So what's all the fuss about?

We all love a bargain, but recently there has been a huge rise in unscrupulous sellers of fake jewellery, often from the overseas. To the untrained eye this may seem perfectly real but the bargain falls apart on closer inspection. We have put together a case study of a ring sold as sterling silver and stamped with a 925 mark bought from a popular online platform for a bargain price and will dissect the ring here for you to show you what is actually being sold.

The ad


The description

 product description competitor site

The ring.


The ring on first inspection looks good, carries a 925 stamp (a standard mark for sterling silver on cheap jewellery) but feels a little light to someone used to handling gold and silver. It also feels slightly warm...could it be that our bargain is not what we thought?

The gemstone


Sold as a genuine zultanite/alexandrite/spinel The gemstone is in fact a lab grown synthetic version, worth considerably less. Lab created gemstones are a fantastic asset and we encourage them wholeheartedly, but only when you as a member of the public are made aware of the fact. On closer inspection we found that this stone is extremely soft (around 2 on the Mohs scale, similar to your fingernail), making it completely unsuited to use in this type of ring. This means that the stone will scratch and get damaged very fast...buy cheap buy twice!


The ring has been electroplated with a thin layer of silver metal over a copper layer-common in electroplating. We have not tested the metal but it is very likely a paper thin layer of silver that will just rub off...something is clearly not right here!

The inside section

The inside section of the ring is made of what we suspect to be a brass copper alloy known as "gilding metal" which is yellow in colour, whatever it is it is clearly not 925 sterling silver and should not legally be sold in the UK.

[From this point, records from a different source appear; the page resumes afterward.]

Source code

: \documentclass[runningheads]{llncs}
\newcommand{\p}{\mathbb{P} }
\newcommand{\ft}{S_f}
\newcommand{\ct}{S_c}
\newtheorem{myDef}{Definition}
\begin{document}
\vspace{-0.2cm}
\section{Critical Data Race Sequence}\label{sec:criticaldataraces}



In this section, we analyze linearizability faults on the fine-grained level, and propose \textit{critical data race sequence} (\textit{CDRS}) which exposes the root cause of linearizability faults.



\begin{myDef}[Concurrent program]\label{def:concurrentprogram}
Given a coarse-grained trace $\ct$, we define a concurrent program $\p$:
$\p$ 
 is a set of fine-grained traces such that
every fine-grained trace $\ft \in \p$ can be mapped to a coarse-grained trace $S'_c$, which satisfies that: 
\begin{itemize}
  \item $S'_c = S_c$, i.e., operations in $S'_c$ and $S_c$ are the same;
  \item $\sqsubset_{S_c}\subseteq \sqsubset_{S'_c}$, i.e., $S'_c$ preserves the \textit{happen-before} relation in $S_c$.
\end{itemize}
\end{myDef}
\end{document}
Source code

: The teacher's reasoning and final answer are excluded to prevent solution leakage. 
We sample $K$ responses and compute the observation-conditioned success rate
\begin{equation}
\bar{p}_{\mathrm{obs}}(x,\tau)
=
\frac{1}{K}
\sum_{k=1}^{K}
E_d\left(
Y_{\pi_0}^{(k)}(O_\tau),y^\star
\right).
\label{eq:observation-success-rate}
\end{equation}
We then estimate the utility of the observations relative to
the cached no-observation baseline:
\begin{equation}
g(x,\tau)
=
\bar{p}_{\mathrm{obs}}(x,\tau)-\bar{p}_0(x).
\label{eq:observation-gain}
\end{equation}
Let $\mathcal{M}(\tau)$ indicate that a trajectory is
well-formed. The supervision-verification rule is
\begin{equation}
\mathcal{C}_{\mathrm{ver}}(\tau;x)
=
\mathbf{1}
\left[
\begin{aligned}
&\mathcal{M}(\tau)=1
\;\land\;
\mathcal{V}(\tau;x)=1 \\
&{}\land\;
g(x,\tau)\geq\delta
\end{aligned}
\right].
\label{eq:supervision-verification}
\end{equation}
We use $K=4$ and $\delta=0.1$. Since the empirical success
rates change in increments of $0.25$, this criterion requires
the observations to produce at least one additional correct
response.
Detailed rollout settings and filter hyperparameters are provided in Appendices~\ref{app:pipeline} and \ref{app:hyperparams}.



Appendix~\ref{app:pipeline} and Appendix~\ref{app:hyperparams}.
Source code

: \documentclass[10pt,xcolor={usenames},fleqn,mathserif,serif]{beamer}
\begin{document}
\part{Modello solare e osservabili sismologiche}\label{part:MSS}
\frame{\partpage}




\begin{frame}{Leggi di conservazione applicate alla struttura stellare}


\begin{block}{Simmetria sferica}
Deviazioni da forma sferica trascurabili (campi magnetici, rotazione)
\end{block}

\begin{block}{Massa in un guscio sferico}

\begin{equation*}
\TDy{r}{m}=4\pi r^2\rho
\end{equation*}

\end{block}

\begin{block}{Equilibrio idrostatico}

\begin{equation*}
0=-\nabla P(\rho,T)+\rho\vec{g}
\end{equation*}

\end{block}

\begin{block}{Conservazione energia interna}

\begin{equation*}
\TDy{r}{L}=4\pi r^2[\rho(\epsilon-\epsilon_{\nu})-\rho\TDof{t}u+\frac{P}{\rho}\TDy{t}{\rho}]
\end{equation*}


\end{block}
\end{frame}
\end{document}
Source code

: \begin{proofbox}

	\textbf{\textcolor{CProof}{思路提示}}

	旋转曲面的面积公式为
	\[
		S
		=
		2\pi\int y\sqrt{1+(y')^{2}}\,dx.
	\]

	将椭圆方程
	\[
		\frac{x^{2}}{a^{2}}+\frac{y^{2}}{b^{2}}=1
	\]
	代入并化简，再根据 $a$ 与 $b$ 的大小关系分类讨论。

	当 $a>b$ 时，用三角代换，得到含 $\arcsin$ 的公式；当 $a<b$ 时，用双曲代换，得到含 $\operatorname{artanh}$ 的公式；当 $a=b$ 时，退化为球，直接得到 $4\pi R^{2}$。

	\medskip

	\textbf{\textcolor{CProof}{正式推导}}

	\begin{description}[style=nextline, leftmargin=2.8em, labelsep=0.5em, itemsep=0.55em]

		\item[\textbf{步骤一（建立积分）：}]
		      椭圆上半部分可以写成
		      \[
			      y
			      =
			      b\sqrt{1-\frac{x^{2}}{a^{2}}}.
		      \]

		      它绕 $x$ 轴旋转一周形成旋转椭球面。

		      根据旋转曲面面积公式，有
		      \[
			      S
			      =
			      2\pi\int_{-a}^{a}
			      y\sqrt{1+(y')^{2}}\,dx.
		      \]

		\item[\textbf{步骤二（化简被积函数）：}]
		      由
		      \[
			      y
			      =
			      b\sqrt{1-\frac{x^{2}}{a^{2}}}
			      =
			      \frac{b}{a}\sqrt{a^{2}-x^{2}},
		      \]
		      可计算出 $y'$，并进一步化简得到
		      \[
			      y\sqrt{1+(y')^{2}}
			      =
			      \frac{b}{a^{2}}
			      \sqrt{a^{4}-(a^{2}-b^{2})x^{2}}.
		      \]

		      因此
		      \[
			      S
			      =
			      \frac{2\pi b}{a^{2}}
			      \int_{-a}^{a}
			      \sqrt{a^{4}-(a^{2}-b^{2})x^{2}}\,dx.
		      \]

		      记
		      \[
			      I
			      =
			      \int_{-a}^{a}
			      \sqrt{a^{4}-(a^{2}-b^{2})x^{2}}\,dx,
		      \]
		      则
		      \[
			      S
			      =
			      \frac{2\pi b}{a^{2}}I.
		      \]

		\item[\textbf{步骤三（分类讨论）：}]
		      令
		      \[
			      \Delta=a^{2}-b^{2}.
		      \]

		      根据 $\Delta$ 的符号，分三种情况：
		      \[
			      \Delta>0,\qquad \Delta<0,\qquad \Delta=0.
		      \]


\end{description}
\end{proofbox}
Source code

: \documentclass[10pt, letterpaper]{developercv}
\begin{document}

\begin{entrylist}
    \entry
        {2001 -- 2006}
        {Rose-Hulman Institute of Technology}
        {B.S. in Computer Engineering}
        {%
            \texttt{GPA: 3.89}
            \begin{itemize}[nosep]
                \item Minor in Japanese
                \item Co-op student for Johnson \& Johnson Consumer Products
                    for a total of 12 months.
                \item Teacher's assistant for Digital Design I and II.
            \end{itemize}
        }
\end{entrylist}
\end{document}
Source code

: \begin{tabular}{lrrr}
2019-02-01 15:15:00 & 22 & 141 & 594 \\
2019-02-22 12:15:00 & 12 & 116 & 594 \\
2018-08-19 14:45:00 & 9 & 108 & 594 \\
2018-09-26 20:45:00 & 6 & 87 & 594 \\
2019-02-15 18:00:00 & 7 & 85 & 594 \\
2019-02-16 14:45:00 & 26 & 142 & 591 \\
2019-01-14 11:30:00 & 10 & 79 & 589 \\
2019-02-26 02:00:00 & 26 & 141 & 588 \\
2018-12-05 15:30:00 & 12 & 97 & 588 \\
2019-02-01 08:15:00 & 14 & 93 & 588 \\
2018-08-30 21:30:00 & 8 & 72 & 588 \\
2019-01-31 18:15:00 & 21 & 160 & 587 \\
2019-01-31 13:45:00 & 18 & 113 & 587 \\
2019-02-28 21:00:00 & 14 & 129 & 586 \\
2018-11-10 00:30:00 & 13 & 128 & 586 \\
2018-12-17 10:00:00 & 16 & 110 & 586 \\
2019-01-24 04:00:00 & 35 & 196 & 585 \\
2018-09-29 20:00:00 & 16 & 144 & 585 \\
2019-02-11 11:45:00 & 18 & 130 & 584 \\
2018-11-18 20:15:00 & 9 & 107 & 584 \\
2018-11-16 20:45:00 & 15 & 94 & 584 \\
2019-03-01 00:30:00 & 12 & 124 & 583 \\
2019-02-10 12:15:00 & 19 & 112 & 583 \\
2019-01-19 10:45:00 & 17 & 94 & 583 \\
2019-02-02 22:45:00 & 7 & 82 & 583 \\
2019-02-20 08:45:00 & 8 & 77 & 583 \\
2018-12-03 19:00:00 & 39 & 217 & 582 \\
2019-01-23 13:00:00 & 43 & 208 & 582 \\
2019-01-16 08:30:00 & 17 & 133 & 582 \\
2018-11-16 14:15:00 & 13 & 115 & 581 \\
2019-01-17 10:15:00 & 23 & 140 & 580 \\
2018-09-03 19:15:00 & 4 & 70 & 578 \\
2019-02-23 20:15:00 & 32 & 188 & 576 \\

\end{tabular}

It's simple, this ring ~(and millions like it) are a rip off and deceptive. The legal requirement of hallmarking (not just a number stamp) is what protects you the consumer from items like this. Whether you choose our fantastic jewellery, or that of another reputable company- make sure that your gold, silver, platinum or palladium is hallmarked and beware of bargains online- they are often not what they appear!